WHAT YOU ARE ASKED TO DO » In the records below, find the line with "against the travel"; retype that line and all the following lines through the end, exactly, and add nothing.
-------- DATASET RECORDS
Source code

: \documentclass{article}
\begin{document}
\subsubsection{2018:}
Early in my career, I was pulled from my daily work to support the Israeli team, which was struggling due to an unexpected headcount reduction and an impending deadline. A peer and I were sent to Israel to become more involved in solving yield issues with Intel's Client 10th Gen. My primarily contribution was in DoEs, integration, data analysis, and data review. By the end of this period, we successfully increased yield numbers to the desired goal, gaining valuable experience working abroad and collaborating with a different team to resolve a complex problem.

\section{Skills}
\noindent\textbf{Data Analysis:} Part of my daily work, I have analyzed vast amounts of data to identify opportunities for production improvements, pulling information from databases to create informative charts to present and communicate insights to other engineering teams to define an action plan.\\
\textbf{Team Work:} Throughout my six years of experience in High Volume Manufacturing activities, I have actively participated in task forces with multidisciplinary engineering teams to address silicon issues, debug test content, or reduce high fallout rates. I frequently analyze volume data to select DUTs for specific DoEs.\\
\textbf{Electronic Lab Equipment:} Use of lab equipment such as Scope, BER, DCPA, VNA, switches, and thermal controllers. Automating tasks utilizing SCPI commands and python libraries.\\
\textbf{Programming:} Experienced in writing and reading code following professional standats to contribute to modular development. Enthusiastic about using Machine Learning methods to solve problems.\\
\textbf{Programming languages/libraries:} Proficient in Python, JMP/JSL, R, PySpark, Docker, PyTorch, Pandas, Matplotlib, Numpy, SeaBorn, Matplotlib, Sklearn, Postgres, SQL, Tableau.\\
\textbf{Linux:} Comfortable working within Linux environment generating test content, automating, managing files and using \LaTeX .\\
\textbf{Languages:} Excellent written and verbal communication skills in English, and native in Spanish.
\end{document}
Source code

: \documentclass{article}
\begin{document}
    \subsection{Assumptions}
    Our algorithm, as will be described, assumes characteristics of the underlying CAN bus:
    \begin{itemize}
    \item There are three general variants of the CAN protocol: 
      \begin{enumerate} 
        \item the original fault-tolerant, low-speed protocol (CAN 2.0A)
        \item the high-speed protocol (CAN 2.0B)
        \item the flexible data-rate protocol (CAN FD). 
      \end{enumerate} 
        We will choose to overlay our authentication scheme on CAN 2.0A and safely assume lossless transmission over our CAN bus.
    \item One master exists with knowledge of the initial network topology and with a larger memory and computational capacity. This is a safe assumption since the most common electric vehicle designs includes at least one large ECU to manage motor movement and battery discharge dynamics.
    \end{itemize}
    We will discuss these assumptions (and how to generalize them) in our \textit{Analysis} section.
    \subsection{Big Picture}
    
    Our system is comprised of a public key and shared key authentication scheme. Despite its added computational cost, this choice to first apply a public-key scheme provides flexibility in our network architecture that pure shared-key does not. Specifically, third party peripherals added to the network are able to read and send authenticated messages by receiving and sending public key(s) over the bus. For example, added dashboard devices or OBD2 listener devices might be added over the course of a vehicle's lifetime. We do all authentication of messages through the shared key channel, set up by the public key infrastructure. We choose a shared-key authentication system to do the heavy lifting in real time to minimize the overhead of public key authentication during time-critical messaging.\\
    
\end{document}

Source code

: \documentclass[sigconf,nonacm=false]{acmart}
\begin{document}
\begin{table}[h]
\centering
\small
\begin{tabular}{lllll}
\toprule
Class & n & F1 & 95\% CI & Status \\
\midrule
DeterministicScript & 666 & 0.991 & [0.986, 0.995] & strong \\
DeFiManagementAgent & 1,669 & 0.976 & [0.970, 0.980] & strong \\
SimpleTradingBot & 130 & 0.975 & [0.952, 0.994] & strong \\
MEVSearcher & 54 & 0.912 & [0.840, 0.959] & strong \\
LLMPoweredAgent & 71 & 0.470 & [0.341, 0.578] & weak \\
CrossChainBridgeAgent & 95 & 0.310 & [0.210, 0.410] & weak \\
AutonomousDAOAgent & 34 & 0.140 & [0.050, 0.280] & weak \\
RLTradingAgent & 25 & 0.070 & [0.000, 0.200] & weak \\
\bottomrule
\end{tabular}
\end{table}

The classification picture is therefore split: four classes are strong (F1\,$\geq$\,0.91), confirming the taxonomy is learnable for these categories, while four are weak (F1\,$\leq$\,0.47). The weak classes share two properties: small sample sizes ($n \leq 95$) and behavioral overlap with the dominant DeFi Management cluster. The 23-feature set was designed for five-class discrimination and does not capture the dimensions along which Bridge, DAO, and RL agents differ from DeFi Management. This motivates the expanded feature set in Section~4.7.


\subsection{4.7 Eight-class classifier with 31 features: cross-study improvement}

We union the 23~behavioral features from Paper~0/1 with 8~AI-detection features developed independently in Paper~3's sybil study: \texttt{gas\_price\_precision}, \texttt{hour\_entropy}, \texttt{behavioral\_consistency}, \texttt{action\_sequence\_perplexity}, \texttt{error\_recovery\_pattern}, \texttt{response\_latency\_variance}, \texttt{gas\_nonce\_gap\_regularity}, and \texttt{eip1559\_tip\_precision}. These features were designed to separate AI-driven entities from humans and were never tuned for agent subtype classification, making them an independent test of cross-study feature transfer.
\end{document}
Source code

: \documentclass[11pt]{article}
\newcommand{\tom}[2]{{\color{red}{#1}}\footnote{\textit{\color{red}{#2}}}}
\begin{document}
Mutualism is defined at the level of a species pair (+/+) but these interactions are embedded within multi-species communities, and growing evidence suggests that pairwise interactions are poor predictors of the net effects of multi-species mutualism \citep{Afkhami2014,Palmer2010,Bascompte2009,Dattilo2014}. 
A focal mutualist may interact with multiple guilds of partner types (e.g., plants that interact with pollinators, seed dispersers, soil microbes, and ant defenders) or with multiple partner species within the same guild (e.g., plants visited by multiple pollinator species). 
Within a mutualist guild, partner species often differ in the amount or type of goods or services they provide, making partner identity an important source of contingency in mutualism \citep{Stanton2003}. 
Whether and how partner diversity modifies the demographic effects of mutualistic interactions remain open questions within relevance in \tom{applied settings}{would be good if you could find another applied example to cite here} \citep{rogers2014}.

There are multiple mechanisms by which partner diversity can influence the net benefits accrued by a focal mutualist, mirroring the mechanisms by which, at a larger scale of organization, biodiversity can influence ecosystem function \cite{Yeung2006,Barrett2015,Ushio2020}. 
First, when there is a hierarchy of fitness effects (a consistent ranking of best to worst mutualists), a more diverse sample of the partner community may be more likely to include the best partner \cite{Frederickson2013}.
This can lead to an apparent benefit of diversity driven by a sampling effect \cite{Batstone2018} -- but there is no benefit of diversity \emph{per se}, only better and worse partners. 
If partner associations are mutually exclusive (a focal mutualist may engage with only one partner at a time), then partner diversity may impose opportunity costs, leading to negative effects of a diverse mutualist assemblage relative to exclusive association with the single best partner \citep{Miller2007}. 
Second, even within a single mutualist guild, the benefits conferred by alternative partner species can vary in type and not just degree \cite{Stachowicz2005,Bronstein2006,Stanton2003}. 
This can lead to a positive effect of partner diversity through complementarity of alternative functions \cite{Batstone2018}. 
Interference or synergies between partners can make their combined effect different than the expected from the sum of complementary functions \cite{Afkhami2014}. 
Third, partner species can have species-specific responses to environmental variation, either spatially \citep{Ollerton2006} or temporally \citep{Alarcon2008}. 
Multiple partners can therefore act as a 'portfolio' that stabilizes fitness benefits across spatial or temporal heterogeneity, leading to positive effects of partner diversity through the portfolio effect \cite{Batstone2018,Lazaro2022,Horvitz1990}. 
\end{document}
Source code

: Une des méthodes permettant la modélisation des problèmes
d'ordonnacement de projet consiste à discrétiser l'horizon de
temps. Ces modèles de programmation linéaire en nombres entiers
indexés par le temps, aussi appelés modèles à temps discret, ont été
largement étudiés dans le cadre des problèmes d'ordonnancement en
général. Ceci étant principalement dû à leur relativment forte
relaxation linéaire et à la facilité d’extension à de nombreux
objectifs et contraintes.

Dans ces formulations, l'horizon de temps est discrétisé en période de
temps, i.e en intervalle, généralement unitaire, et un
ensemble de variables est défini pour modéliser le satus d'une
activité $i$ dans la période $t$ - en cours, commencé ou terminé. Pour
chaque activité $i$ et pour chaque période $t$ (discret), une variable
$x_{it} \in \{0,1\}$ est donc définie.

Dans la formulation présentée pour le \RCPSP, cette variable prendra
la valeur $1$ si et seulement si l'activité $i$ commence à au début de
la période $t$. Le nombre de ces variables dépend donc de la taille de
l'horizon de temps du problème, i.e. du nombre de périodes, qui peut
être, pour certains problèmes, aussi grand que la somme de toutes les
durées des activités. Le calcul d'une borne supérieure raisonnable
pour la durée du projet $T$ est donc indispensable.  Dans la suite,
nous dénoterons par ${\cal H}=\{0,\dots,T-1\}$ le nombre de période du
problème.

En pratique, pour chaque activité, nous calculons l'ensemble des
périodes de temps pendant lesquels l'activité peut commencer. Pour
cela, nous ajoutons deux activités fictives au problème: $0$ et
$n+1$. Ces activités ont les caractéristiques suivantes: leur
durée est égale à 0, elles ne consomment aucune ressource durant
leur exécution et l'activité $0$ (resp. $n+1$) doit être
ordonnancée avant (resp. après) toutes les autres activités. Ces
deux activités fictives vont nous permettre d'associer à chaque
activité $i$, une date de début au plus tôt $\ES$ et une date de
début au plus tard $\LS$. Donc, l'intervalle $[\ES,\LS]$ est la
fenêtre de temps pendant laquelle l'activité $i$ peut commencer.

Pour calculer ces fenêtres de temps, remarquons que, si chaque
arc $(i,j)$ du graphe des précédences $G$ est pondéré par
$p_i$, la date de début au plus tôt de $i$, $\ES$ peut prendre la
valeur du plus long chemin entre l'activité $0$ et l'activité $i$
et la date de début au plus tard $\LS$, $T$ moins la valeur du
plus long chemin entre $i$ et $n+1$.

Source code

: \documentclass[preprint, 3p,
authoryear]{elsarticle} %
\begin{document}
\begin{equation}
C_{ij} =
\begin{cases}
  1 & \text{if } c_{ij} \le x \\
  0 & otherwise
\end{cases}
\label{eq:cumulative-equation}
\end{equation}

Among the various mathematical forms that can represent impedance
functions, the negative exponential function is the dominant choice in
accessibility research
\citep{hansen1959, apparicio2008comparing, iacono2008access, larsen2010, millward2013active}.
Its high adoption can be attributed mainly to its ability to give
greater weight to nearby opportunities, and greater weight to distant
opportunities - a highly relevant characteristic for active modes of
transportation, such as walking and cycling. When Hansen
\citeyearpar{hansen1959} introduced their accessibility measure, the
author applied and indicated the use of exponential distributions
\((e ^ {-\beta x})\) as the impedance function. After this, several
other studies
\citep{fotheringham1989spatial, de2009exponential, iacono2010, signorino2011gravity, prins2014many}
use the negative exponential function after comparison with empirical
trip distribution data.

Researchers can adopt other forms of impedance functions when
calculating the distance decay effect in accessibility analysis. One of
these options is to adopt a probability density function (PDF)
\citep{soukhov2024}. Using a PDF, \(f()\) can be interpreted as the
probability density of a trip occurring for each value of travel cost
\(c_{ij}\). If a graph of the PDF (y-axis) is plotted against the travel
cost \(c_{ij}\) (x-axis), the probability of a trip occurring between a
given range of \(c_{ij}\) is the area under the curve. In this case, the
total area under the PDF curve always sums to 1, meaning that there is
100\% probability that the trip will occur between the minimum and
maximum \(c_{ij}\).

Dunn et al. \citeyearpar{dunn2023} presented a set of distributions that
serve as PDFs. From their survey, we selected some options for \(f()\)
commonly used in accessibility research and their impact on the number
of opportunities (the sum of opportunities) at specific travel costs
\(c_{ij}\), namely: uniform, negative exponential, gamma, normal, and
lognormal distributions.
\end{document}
----------------
WRITTEN SOLUTION »
\(c_{ij}\). If a graph of the PDF (y-axis) is plotted against the travel
cost \(c_{ij}\) (x-axis), the probability of a trip occurring between a
given range of \(c_{ij}\) is the area under the curve. In this case, the
total area under the PDF curve always sums to 1, meaning that there is
100\% probability that the trip will occur between the minimum and
maximum \(c_{ij}\).

Dunn et al. \citeyearpar{dunn2023} presented a set of distributions that
serve as PDFs. From their survey, we selected some options for \(f()\)
commonly used in accessibility research and their impact on the number
of opportunities (the sum of opportunities) at specific travel costs
\(c_{ij}\), namely: uniform, negative exponential, gamma, normal, and
lognormal distributions.
\end{document}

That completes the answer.